**WHAT YOU ARE ASKED TO DO:** Take the lines below from the first through the one that contains "可以使用用户友好名称和强类型化变量来访问作为 **数据集** 一部分的表和列。" and copy them exactly.

[Saved entries]
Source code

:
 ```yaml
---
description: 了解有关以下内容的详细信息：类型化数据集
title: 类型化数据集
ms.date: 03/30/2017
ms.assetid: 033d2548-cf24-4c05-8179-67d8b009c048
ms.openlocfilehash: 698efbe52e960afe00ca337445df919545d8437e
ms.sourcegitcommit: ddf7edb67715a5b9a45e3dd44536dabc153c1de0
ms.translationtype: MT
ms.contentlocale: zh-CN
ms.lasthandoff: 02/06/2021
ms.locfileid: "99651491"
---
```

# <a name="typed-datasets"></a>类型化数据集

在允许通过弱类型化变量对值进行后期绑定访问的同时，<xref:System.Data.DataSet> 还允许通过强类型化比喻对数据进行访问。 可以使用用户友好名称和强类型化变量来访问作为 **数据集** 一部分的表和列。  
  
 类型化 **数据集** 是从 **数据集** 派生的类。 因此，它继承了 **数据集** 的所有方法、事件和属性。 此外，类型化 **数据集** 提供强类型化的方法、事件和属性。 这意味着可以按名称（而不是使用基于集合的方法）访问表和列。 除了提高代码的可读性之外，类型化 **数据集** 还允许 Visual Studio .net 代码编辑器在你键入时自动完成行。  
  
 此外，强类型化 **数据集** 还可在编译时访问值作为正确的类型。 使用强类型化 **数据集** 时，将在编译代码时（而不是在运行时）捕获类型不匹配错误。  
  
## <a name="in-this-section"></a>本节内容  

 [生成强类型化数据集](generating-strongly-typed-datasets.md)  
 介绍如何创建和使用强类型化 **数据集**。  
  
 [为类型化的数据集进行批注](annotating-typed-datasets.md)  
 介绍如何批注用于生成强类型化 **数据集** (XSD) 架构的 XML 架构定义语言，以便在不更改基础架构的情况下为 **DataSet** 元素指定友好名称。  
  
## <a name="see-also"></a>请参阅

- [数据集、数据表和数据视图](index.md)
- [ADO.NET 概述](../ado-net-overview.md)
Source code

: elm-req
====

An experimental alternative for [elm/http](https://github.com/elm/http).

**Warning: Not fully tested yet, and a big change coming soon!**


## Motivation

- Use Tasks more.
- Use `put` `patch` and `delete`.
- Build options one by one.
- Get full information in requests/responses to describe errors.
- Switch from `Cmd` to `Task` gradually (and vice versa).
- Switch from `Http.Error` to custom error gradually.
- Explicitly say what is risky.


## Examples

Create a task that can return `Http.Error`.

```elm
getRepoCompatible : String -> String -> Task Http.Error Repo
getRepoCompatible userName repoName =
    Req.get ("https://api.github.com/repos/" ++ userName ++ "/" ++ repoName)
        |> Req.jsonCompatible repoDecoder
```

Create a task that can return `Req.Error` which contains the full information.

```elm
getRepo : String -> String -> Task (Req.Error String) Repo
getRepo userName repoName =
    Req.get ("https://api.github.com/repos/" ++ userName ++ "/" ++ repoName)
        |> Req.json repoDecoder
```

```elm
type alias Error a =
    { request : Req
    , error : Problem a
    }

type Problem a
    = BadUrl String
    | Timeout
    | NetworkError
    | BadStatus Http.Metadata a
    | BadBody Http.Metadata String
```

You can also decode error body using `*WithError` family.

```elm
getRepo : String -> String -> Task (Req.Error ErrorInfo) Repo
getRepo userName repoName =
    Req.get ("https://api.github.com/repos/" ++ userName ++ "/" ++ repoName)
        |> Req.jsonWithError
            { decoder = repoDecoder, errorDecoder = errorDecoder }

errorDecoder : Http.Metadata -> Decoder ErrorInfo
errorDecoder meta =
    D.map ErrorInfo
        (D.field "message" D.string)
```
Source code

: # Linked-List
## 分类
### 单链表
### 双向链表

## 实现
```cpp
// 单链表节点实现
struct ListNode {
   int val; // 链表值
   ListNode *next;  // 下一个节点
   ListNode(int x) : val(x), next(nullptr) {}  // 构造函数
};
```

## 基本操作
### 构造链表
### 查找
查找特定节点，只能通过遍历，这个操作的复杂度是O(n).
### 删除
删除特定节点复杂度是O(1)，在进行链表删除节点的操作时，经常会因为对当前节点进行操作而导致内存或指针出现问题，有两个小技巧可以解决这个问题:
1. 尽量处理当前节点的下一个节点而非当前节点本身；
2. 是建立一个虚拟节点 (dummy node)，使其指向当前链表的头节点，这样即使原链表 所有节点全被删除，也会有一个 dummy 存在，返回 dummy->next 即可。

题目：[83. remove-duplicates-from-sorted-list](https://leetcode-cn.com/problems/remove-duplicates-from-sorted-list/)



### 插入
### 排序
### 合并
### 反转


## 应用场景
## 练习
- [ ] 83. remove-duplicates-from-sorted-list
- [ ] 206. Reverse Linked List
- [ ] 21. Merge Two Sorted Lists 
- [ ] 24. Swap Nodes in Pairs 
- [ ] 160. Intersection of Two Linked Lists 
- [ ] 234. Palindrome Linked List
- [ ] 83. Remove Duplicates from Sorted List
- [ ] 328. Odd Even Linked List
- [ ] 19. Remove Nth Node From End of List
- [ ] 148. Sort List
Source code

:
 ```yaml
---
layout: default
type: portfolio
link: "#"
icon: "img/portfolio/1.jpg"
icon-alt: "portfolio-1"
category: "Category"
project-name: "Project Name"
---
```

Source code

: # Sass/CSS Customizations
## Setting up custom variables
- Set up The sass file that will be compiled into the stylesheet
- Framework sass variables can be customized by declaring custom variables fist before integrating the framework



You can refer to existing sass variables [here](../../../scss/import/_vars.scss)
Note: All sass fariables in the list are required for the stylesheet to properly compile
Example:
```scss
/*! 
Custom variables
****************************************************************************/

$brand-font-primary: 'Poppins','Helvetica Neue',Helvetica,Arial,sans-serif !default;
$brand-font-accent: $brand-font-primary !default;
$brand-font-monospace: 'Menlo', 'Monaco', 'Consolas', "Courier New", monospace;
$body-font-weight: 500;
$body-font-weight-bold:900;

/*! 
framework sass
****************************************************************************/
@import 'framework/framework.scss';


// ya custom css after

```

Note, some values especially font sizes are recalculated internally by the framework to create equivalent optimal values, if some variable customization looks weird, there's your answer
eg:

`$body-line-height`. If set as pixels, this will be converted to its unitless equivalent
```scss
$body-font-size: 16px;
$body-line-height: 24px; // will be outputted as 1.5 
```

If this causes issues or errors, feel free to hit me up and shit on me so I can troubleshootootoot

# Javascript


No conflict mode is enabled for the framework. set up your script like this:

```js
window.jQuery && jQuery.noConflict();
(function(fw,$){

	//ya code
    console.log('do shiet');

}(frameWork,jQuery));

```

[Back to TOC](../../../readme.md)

**EXERCISE RESPONSE:**
Source code

:
 ```yaml
---
description: 了解有关以下内容的详细信息：类型化数据集
title: 类型化数据集
ms.date: 03/30/2017
ms.assetid: 033d2548-cf24-4c05-8179-67d8b009c048
ms.openlocfilehash: 698efbe52e960afe00ca337445df919545d8437e
ms.sourcegitcommit: ddf7edb67715a5b9a45e3dd44536dabc153c1de0
ms.translationtype: MT
ms.contentlocale: zh-CN
ms.lasthandoff: 02/06/2021
ms.locfileid: "99651491"
---
```

# <a name="typed-datasets"></a>类型化数据集

在允许通过弱类型化变量对值进行后期绑定访问的同时，<xref:System.Data.DataSet> 还允许通过强类型化比喻对数据进行访问。 可以使用用户友好名称和强类型化变量来访问作为 **数据集** 一部分的表和列。  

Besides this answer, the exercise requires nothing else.